Exercise goal:
Count how many lines of the data include "begin". The answer is that number and nothing else.

[Plain-text document sources]
◆ ◆ ◆ ◆ ◆

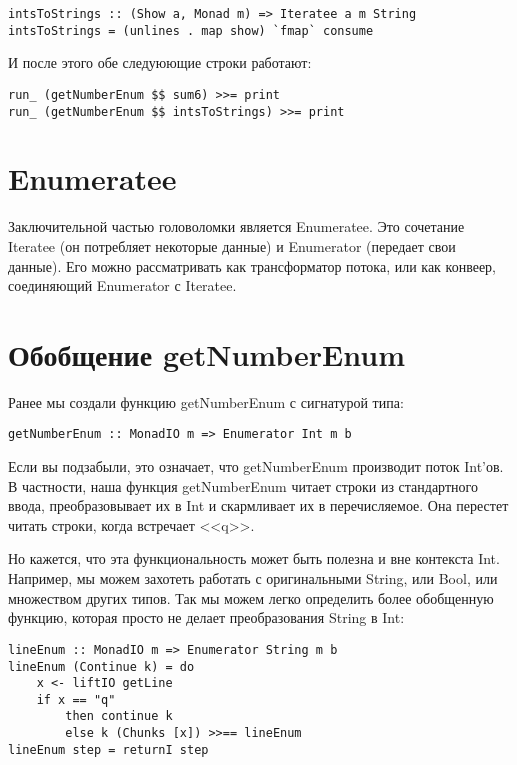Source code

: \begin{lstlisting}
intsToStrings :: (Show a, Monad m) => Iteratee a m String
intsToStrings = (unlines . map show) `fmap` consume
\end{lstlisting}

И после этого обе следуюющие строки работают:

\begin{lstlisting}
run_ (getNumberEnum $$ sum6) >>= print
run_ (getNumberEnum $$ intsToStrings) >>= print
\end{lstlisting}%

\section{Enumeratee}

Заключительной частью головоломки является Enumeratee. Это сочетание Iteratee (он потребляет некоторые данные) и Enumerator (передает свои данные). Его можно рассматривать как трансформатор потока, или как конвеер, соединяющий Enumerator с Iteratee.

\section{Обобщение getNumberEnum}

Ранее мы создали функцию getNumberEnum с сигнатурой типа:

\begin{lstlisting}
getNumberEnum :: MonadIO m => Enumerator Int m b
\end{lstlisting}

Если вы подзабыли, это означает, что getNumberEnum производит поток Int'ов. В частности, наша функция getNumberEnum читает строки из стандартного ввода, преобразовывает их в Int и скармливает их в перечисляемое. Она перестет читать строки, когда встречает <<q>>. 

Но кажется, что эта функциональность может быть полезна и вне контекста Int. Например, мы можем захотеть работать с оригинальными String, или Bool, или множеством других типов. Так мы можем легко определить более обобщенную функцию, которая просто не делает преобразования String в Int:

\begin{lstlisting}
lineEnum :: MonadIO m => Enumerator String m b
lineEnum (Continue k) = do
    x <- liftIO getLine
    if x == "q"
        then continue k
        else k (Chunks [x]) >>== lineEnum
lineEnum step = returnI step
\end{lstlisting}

◆ ◆ ◆ ◆ ◆

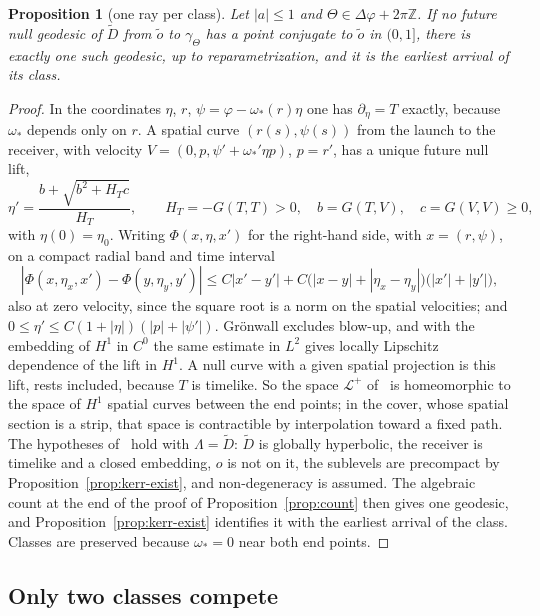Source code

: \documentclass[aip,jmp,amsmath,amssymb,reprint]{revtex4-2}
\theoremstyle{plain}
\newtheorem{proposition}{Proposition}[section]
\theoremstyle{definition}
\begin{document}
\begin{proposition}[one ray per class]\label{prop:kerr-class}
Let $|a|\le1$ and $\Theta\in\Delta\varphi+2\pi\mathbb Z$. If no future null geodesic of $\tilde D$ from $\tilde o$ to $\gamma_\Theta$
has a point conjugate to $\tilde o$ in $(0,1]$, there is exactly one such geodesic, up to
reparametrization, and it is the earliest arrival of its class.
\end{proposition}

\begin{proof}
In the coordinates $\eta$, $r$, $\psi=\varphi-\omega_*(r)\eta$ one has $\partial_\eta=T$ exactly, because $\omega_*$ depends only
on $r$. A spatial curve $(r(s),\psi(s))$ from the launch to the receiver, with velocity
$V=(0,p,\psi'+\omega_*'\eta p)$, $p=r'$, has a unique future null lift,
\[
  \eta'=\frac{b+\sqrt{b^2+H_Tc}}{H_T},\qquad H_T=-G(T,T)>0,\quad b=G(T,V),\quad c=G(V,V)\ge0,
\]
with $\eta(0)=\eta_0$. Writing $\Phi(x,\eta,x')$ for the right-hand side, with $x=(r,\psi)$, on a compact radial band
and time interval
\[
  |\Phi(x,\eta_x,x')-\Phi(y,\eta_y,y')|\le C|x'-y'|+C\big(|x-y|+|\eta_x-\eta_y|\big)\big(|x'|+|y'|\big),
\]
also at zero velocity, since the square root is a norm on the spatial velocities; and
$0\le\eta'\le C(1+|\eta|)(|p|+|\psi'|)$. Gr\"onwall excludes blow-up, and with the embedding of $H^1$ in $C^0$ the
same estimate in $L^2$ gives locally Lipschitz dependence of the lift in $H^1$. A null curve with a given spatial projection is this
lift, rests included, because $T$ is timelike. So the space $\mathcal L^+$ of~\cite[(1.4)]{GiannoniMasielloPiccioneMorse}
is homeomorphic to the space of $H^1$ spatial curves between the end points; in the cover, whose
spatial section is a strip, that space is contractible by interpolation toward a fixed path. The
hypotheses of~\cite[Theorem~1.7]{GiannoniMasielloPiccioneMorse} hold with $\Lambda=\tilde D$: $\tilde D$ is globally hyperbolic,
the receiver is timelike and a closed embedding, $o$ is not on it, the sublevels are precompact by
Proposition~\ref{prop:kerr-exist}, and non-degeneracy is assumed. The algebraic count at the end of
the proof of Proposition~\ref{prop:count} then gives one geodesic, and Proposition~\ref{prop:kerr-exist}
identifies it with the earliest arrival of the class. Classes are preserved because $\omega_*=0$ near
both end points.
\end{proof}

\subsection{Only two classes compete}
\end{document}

◆ ◆ ◆ ◆ ◆

Task response:
7